Unions ask ECC board to reconsider layoffs

  • Elgin Community College will be laying off support personnel -- anywhere between seven and 20 full-time and part-time positions saving roughly $480,000 -- due to state funding shortfalls.

    Elgin Community College will be laying off support personnel -- anywhere between seven and 20 full-time and part-time positions saving roughly $480,000 -- due to state funding shortfalls. Rick West | Staff Photographer

  • Elgin Community College's new Public Safety Training Center in Burlington will provide classes and training for law enforcement, firefighters, and emergency medical technicians. Some employee unions are questioning why it is being opened when support personnel are being laid off.

    Elgin Community College's new Public Safety Training Center in Burlington will provide classes and training for law enforcement, firefighters, and emergency medical technicians. Some employee unions are questioning why it is being opened when support personnel are being laid off.
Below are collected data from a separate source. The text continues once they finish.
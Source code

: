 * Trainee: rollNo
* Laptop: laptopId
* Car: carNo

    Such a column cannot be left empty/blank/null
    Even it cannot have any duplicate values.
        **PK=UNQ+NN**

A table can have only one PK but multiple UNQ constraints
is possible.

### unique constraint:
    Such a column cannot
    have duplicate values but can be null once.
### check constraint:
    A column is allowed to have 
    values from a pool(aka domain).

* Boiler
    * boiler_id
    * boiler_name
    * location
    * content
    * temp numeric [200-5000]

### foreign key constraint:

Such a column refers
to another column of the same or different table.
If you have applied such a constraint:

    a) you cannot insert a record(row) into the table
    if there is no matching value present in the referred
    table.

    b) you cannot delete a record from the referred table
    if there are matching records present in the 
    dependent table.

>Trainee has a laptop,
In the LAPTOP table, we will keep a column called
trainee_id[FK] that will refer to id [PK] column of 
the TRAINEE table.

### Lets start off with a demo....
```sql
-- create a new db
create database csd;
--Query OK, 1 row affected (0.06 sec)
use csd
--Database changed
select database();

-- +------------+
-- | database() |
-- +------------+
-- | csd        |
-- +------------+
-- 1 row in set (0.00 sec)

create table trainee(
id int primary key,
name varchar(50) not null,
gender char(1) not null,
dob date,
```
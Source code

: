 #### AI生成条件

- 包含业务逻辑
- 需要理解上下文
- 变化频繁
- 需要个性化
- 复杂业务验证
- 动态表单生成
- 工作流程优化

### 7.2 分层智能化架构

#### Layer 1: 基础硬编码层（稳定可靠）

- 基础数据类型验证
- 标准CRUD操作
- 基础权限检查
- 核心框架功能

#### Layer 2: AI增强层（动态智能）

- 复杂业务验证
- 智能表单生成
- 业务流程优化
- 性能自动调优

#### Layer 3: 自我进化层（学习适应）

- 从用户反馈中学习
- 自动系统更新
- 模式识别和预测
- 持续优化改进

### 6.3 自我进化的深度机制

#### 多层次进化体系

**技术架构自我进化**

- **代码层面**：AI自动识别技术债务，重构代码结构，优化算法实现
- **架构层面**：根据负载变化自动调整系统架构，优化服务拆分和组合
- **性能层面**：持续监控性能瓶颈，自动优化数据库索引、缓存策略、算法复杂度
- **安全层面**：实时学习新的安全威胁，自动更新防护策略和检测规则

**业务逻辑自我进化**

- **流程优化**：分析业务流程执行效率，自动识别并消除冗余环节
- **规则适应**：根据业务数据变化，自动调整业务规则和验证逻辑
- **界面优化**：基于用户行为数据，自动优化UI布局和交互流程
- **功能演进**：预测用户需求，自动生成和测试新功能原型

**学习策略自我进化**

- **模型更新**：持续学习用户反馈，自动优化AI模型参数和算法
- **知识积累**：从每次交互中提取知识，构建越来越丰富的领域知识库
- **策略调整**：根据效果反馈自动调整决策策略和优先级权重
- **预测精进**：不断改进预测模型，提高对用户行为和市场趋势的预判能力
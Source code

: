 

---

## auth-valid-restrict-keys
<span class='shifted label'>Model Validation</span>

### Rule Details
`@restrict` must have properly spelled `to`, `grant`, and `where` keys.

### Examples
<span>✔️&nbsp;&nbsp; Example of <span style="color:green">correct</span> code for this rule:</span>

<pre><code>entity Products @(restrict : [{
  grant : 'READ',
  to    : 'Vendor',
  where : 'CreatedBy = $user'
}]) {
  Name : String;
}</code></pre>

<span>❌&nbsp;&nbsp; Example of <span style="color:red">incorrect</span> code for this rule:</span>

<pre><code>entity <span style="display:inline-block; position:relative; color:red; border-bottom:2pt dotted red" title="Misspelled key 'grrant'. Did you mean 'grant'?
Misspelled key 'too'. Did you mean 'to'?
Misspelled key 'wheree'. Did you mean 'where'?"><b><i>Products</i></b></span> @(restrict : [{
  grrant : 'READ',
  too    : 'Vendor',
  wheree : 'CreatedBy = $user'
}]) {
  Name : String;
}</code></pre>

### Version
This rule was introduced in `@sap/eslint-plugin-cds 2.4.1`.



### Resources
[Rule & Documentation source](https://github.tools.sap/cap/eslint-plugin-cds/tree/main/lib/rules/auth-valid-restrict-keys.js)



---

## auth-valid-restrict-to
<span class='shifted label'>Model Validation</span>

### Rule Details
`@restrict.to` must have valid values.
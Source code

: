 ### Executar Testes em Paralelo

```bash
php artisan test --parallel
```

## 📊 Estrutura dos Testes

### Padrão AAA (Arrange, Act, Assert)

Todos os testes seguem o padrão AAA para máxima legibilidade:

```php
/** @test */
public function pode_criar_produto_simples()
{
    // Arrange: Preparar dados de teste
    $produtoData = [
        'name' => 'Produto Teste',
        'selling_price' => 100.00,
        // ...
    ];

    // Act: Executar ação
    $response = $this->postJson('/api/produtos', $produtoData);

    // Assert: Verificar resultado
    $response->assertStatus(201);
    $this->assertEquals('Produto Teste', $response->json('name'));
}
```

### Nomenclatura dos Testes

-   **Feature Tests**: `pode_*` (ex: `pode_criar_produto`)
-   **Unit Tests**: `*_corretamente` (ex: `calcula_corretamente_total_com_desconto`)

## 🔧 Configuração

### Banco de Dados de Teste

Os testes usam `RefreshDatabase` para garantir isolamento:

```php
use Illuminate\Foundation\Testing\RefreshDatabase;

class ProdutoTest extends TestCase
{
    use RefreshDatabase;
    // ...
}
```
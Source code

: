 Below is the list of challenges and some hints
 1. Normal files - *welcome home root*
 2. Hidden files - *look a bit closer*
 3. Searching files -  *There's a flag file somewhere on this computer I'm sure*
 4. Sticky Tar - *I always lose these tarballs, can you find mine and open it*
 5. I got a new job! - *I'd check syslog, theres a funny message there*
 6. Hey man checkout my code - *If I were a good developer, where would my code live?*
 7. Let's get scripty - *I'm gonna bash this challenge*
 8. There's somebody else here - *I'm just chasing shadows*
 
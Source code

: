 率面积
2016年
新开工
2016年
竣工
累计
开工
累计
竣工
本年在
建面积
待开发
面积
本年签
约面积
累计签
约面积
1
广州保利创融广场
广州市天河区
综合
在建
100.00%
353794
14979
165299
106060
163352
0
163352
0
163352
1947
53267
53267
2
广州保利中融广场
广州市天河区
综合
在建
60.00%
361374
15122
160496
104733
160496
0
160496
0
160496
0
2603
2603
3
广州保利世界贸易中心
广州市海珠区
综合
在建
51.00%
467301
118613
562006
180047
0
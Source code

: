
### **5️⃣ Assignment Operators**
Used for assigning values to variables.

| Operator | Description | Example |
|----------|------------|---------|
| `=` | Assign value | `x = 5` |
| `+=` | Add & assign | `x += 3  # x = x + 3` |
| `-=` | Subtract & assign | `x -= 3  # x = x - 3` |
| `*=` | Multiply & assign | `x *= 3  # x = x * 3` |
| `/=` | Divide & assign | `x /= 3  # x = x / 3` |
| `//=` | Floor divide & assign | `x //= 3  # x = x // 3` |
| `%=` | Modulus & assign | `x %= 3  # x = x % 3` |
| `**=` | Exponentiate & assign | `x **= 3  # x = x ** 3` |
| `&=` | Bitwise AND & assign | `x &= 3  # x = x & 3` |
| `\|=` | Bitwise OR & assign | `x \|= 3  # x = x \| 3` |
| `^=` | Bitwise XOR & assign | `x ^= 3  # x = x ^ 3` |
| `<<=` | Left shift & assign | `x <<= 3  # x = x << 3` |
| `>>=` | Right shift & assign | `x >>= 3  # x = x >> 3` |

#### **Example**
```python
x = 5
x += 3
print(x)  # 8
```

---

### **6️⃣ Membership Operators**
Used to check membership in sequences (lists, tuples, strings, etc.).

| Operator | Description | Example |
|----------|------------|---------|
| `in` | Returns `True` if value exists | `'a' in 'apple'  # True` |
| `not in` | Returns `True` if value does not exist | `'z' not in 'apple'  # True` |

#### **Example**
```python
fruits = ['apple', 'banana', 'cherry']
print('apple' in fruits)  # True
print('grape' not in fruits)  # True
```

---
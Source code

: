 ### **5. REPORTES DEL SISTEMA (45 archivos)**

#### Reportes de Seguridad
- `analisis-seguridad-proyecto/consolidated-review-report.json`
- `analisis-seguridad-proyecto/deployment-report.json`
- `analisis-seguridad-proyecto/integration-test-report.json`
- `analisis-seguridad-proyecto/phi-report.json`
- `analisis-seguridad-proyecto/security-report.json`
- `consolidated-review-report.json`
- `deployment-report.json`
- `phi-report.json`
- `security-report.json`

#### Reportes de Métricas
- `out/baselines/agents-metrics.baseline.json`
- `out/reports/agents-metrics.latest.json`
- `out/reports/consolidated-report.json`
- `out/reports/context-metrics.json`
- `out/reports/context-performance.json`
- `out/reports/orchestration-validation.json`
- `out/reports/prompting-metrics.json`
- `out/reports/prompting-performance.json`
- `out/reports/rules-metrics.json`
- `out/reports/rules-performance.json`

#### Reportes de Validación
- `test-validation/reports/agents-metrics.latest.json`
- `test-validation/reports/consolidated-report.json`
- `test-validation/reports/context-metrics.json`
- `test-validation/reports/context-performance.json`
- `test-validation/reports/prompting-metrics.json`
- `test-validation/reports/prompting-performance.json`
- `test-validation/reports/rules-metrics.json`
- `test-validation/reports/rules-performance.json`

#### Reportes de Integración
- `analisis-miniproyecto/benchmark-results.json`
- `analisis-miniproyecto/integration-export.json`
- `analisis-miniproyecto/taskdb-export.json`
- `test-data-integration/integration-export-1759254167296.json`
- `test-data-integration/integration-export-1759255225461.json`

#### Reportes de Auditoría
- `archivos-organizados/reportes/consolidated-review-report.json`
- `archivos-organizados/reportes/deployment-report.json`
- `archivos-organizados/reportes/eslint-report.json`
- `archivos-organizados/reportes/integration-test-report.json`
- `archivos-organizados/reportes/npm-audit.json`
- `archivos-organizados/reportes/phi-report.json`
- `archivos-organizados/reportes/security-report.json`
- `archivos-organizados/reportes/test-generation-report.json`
Courtesy of Elgin Community College

 
 
Updated 6/22/2016 4:37 PM

Two Elgin Community College employee unions made a plea to the college board Tuesday to reconsider layoffs and elimination of a surgical technology program.

It comes on the heels of the college board adopting an $80.3 million 2017 operating budget, which includes reductions to stave off a projected $2.7 million deficit next fiscal year.

 

Anywhere between seven and 30 full-time and part-time support personnel positions could be affected by layoffs, saving roughly $482,000, officials said.

Support personnel were given the option of taking a salary freeze to stave off layoffs, which the union membership declined because college officials could not guarantee there would not be layoffs later.

"We are the lowest paid work group," said Bob Treadwell, president of the Support Staff of Elgin Community College Association.

Treadwell said his members are concerned about rising health insurance costs and having no guarantee that their jobs would be safe, which sealed the membership's vote against giving up raises.

"There's other ways of saving money," added Treadwell, suggesting the college temporarily mothball its newest Public Safety Training Center in Burlington.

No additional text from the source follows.